__YOUR TASK__
Transcribe the listing word for word. Begin at its first line and end with the line containing "临时创建的内部唯一名称，用于快速识别元素。".

__RECORDS FOR THE EXERCISE__
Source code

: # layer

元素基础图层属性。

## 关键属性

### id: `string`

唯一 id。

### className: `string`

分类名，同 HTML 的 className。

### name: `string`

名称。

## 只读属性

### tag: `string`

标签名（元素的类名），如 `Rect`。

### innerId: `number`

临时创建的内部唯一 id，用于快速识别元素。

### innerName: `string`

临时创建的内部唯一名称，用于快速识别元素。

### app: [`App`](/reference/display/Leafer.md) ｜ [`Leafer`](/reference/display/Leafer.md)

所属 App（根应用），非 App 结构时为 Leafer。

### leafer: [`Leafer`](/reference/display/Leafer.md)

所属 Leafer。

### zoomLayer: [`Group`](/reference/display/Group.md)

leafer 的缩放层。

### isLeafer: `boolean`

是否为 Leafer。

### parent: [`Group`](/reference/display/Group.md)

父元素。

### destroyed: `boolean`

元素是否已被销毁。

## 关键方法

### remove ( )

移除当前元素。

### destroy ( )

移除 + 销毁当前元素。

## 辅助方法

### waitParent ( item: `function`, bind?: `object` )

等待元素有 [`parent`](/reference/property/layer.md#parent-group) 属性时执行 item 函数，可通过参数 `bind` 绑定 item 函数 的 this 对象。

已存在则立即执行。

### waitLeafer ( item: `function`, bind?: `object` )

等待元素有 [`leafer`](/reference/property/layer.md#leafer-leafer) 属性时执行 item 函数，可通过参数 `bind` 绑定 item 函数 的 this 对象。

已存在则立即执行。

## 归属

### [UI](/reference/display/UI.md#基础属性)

__ANSWER TO THE PROBLEM__
Source code

: # layer

元素基础图层属性。

## 关键属性

### id: `string`

唯一 id。

### className: `string`

分类名，同 HTML 的 className。

### name: `string`

名称。

## 只读属性

### tag: `string`

标签名（元素的类名），如 `Rect`。

### innerId: `number`

临时创建的内部唯一 id，用于快速识别元素。

### innerName: `string`

临时创建的内部唯一名称，用于快速识别元素。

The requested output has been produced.